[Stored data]
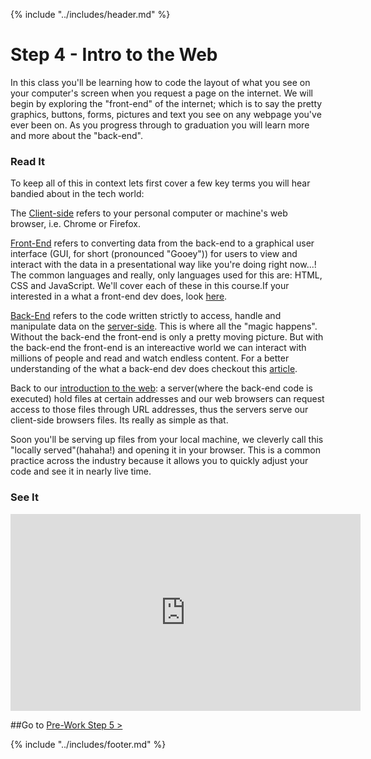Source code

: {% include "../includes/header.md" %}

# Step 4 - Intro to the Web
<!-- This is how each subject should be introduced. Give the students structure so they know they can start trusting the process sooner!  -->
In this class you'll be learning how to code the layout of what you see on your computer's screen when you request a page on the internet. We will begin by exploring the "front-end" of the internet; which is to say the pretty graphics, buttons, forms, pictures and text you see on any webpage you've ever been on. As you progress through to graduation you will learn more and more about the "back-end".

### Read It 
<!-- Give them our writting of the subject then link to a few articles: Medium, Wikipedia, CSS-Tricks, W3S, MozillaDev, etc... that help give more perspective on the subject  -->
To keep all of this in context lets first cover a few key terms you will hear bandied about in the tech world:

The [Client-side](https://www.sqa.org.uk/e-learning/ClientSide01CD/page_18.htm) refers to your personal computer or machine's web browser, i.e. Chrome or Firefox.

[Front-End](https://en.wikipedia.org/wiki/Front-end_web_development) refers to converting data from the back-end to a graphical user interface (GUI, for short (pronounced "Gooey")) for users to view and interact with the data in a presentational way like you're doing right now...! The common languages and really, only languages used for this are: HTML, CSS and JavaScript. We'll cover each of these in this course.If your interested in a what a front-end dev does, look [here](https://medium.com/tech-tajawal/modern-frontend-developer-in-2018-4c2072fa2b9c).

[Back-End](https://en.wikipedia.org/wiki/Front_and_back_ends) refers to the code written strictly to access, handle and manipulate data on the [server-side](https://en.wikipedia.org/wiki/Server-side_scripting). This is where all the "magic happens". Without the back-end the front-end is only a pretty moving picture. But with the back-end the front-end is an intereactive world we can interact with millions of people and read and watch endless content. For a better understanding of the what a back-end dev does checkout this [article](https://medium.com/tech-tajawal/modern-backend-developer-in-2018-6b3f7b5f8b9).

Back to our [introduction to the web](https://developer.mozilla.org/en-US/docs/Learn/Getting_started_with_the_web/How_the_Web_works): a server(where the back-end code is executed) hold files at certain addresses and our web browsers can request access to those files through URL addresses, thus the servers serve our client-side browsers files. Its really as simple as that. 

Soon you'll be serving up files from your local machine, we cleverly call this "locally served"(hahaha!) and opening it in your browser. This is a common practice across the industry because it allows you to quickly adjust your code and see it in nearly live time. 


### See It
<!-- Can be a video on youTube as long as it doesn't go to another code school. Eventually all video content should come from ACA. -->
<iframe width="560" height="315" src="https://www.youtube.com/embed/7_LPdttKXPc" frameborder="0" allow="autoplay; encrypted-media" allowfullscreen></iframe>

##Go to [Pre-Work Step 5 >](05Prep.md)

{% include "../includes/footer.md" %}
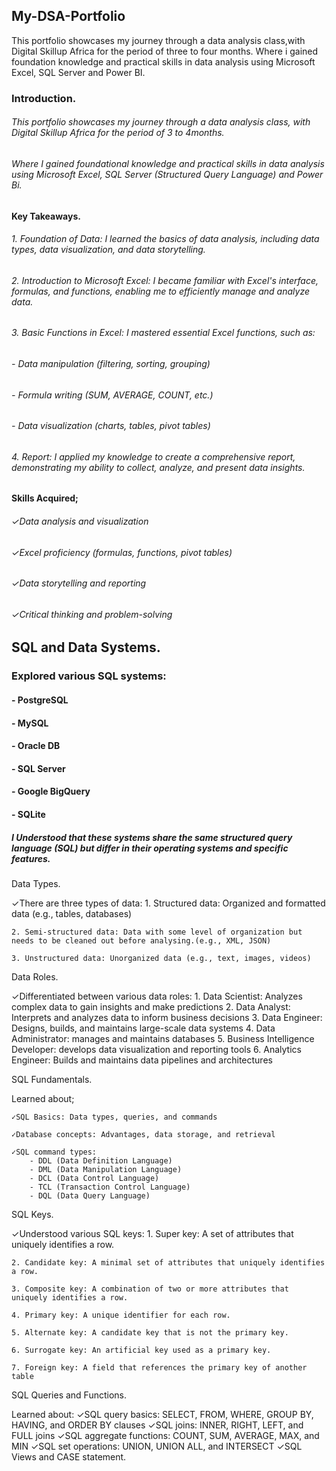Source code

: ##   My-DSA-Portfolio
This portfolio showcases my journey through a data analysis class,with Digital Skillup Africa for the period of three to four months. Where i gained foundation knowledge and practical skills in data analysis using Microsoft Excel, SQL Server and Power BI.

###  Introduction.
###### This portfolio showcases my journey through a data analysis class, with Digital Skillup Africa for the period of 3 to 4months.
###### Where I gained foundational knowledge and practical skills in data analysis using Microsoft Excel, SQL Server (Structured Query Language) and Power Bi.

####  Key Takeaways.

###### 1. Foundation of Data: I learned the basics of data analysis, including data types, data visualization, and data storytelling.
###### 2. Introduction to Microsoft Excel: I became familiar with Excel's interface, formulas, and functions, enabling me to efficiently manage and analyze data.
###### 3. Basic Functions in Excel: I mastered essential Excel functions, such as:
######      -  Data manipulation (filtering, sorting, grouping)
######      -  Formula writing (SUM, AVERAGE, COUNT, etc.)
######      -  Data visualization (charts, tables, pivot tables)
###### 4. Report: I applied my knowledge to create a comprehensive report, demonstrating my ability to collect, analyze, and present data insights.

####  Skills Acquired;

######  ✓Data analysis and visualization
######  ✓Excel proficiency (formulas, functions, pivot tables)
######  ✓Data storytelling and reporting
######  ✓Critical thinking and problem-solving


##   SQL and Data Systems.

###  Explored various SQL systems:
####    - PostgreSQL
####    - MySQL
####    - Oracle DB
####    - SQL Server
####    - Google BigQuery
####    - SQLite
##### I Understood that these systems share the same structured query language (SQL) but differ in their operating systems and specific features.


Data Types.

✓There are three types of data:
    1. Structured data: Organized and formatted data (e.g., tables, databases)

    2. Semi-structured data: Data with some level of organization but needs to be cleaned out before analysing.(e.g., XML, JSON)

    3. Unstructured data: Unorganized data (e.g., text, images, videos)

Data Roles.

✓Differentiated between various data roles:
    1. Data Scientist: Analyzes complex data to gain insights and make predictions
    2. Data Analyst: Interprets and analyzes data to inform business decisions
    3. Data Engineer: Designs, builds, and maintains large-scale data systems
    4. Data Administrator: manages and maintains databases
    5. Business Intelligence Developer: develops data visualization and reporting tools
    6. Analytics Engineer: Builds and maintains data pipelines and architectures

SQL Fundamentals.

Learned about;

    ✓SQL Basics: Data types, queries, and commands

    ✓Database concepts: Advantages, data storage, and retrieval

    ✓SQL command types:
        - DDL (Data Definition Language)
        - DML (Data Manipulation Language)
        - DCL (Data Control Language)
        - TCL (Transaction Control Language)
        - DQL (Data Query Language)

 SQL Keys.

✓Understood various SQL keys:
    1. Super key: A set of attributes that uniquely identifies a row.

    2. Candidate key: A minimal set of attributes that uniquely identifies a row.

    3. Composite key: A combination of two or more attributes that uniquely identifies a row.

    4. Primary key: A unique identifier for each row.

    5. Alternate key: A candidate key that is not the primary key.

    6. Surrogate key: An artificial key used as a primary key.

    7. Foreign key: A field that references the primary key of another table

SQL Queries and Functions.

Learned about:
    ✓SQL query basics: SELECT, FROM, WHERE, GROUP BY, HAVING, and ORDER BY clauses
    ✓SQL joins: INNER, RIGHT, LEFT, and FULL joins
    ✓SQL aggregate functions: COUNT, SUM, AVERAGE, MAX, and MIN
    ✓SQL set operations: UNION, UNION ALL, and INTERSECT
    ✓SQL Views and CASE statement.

--

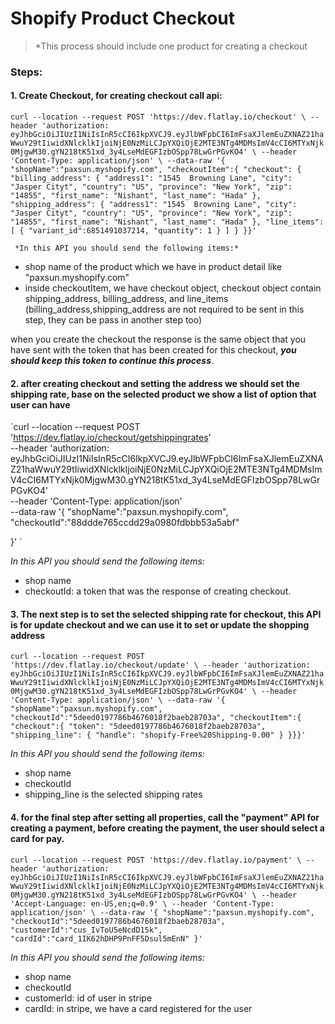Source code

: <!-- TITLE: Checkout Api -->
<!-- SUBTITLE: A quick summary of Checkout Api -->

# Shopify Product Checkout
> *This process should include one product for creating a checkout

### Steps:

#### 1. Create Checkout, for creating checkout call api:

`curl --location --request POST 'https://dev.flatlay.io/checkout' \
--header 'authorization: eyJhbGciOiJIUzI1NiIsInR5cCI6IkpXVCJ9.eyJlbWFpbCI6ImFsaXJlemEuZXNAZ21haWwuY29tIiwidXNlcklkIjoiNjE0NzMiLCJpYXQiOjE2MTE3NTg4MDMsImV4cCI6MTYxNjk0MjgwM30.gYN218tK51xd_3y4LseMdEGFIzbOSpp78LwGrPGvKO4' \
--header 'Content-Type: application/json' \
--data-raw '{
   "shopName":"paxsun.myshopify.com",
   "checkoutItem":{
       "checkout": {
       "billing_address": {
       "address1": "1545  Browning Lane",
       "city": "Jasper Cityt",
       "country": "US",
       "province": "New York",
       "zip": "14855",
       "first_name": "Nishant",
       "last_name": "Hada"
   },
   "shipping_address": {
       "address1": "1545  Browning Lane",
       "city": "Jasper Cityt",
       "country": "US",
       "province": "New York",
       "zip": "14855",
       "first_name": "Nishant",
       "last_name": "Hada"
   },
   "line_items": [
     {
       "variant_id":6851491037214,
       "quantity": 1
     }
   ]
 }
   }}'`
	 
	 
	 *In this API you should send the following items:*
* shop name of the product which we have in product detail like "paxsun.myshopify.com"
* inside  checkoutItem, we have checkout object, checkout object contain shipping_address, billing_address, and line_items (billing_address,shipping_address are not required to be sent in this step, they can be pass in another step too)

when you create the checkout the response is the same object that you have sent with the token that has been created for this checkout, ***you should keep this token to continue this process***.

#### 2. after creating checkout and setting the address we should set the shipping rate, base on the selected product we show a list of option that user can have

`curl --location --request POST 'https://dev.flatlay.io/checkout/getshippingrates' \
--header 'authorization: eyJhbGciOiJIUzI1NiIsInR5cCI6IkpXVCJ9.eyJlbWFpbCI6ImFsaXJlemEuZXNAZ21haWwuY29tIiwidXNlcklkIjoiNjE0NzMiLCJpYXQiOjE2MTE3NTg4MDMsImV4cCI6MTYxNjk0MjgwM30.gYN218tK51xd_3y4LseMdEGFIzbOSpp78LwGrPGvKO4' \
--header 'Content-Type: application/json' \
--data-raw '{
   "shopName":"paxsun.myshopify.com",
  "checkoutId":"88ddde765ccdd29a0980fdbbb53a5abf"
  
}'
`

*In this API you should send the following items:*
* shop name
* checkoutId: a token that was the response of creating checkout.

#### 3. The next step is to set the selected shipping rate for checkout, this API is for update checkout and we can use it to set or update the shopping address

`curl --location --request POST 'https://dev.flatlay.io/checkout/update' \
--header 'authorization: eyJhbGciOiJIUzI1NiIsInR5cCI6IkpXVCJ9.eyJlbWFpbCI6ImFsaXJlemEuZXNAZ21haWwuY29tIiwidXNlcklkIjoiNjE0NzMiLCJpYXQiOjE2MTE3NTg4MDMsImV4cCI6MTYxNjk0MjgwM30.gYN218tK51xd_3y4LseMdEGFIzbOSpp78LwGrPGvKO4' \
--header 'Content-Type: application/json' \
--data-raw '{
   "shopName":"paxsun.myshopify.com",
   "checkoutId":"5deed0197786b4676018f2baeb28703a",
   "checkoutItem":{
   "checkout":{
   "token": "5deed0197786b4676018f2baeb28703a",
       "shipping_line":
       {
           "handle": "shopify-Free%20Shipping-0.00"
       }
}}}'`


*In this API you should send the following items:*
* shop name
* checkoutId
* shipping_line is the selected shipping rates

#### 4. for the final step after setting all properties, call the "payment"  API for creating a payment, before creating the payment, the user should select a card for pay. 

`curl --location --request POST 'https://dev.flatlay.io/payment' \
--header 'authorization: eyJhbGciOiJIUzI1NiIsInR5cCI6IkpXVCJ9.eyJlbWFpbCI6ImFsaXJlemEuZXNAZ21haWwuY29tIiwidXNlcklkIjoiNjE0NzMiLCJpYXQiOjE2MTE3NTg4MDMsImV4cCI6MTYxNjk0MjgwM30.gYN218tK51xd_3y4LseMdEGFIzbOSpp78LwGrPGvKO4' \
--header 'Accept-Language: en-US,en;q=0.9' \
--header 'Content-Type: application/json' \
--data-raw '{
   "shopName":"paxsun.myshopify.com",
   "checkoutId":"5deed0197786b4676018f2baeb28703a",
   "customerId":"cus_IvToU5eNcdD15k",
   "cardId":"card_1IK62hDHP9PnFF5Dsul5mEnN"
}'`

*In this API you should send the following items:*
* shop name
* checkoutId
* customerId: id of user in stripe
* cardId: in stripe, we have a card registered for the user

--

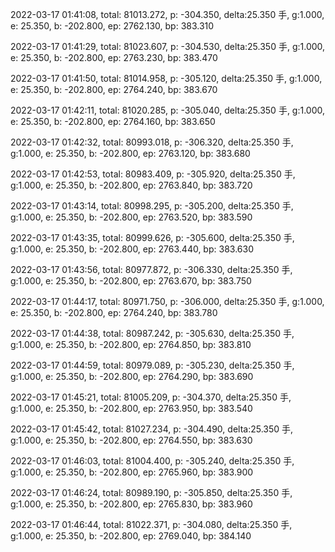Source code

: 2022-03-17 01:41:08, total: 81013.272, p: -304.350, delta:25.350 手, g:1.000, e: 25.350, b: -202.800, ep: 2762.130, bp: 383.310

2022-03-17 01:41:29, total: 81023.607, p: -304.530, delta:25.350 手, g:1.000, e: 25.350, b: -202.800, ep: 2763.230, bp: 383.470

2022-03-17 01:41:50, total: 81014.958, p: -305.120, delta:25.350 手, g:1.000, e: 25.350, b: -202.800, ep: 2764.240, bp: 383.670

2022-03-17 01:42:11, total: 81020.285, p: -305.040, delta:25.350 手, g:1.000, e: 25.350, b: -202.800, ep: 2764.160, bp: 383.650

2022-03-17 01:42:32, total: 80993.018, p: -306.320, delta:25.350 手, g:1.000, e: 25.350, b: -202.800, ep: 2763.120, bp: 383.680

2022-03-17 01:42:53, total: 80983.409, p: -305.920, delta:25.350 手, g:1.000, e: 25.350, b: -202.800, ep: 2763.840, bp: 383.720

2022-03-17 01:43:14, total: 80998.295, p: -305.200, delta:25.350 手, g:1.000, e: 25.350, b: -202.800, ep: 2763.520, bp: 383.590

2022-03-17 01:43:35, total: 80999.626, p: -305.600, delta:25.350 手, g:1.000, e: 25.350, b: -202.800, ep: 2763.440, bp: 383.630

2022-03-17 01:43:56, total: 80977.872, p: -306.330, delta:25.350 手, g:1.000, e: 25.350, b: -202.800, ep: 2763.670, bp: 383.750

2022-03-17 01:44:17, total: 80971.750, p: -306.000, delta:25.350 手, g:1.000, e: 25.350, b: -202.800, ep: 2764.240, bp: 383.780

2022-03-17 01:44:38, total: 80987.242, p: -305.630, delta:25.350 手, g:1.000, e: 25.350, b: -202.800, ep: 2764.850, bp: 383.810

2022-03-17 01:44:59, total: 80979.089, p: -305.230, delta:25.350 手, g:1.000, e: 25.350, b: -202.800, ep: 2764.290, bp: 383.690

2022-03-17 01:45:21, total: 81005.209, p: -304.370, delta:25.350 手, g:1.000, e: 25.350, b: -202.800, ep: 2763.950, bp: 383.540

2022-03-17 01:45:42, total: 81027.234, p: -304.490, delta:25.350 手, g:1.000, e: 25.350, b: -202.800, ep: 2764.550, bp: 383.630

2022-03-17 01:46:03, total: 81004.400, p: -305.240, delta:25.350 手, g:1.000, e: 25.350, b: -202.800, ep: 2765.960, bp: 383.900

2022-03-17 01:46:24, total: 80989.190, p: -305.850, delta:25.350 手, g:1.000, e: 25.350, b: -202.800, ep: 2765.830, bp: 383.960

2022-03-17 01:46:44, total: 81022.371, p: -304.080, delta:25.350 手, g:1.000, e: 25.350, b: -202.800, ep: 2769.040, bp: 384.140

Work task>
Whenever a line above contains "includes", copy that line.

Task solution>
: {% include "../includes/header.md" %}
{% include "../includes/footer.md" %}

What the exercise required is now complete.